Ms. Baier’s thesis in her essay, “Hume, The Women’s Moral Theorist?” is:
Our main concern here is not with feminism, but rather with the implications, for ethics and ethical theory, of Carol Gilligan’s findings about differences between males and females both in moral development and in mature versions of morality… Our central concern is with the concept of morality many women have, and the sort of experience, growth, and reflection on it, which lead them to have it. Our interest in a moral theory like Hume’s in this context then, should primarily be with the extent to which the version of morality he works out squares or does not square with women’s moral wisdom. (38)

I think Baier is attempting to bring to light if there is a difference in the way women and men develop a sense of morality. Baier adds new knowledge of women’s morality by: … now that we have, more or less, social equality with men, women’s moral sense should be as explicit as men’s moral sense, and as influential in structuring our practices and institutions. One way…to help make it explicit is to measure the influential men’s moral theories against it. This is 
 what I propose to do with Hume’s theory. (39)

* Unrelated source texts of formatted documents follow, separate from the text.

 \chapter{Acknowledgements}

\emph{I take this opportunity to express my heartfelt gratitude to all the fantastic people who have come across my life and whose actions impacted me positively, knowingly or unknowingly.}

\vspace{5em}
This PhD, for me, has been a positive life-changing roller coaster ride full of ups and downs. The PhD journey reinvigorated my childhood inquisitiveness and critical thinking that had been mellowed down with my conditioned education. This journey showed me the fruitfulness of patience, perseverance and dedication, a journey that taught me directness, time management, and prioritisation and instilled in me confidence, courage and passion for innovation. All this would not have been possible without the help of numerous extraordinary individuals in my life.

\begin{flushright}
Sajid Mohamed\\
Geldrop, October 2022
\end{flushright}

Baier positions herself in relation to other scholars by writing about the work of Hume, Kant and Gilligan. The different sections of her article are as follows: Hume’s position on moral theory (37); Kant’s position and contribution to moral theory (39); Gilligan’s work on moral theory (39); The differences between Hume and Kant’s moral theories. (40); “Hume’s version of what a typical human heart desires.” (42); Hume’s list of virtues. (43); Hume’s list of virtues in relation to social context. (43); Hume’s moral theory with “…attention to various interpersonal relations.” (44); contrast of “Hume’s moral philosophy with its more Kantian alternative is in his version of what problem morality is supposed to solve.” (45); Baier’s drawing attention to the limited place of conformity to general rules in Hume’s version of morality…” (45); Gilligan’s studies on morality as “a matter of responsibilities arising out of their attachment to others…” (46); “Hume’s conventionalism about the general rules that we must obey, to avoid injustice to each other…” (46); Hume’s stages of moral development…” (47); “not equating a person’s moral stance with her intellectual version of it…” (48); “…knowledge …would spoil the results of contrived moral ‘tests’…” (49); Baier’s “exploration of what sort of pattern of development one might expect as experience of the common course of the world changes our passions as well as the thoughts that guide them when they motivate our actions” (50). 

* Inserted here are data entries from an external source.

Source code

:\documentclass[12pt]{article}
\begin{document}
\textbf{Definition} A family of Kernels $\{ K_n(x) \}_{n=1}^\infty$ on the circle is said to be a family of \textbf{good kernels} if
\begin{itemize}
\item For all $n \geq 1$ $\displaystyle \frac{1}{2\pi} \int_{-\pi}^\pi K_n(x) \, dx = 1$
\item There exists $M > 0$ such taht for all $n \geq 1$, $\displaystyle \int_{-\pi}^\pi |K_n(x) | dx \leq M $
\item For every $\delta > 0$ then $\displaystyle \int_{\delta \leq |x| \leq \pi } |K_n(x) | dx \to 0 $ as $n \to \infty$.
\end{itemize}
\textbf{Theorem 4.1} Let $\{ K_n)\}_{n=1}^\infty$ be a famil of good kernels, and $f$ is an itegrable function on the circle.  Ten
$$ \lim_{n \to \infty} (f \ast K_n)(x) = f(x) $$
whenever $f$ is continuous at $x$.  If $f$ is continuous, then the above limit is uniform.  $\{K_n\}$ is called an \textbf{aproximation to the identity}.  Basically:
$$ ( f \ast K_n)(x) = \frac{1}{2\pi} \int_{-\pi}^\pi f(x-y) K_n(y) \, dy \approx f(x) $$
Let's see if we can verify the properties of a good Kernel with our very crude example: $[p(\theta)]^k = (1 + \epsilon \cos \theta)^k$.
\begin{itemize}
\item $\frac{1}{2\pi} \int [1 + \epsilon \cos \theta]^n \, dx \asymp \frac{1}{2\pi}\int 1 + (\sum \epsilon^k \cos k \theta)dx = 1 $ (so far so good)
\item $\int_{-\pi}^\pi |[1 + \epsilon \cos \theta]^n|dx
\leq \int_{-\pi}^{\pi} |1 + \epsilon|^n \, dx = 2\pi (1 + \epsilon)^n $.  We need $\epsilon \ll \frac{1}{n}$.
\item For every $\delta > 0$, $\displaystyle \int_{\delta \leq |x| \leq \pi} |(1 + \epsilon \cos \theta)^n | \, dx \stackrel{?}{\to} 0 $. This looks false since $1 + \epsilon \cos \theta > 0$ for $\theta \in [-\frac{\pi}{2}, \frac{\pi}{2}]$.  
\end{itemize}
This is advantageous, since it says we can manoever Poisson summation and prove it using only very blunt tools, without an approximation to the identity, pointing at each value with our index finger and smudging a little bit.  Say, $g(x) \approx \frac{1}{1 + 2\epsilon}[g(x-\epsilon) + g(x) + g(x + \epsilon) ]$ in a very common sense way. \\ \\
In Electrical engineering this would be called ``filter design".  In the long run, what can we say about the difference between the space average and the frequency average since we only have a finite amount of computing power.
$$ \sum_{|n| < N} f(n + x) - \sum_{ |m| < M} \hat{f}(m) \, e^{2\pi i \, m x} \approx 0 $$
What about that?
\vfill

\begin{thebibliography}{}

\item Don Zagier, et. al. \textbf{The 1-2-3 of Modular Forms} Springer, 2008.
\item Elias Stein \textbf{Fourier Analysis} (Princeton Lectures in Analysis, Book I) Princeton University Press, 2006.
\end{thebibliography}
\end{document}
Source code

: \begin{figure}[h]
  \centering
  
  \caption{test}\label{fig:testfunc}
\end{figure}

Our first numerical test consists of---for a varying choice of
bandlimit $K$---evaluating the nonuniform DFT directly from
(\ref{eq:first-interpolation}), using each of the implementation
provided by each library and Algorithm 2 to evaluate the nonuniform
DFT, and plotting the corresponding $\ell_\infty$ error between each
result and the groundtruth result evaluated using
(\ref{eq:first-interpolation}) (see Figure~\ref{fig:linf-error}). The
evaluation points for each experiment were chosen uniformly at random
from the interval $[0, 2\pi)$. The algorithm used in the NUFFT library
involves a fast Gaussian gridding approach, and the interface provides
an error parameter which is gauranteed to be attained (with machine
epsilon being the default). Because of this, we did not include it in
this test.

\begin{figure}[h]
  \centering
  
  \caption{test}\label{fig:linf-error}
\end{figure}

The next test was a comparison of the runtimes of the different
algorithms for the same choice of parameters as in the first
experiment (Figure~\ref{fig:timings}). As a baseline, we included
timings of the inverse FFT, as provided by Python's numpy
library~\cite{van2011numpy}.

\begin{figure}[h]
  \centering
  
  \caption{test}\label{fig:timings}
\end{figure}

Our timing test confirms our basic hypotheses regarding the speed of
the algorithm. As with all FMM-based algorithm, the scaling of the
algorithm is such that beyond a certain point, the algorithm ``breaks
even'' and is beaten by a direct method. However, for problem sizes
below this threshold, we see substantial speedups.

According to Hall & Rosenthal “…women typically are better readers of other people’s nonverbal communications…” change and development concerns the weight a person gives to the understood preferences of the various others involved in her decision…” (50); “… for Hume, an intimate interplay between the operation of sympathy and the sense of what are one’s own interests.” (51); “…Human version of morality, will be change in the concept of one’s own interest.” (52); “…how this wise moral theory of Hume’s could allow its author to make apparently sexist remarks he did.” (53); “…each of us needs the cooperation of a member of the other sex to further this concern…” (53)

I found Baier’s article enlightening as to how women fit into Hume’s and, to a lesser degree, Kant’s moral theory. I tend to agree with what Baier uncovered in her article. Women do consider the others in her decision making when it comes to moral issues. 


 
Works Cited

Baier, Annette. "Hume, The Women's Moral Theorist?" Women and moral theory (1987): 37-55.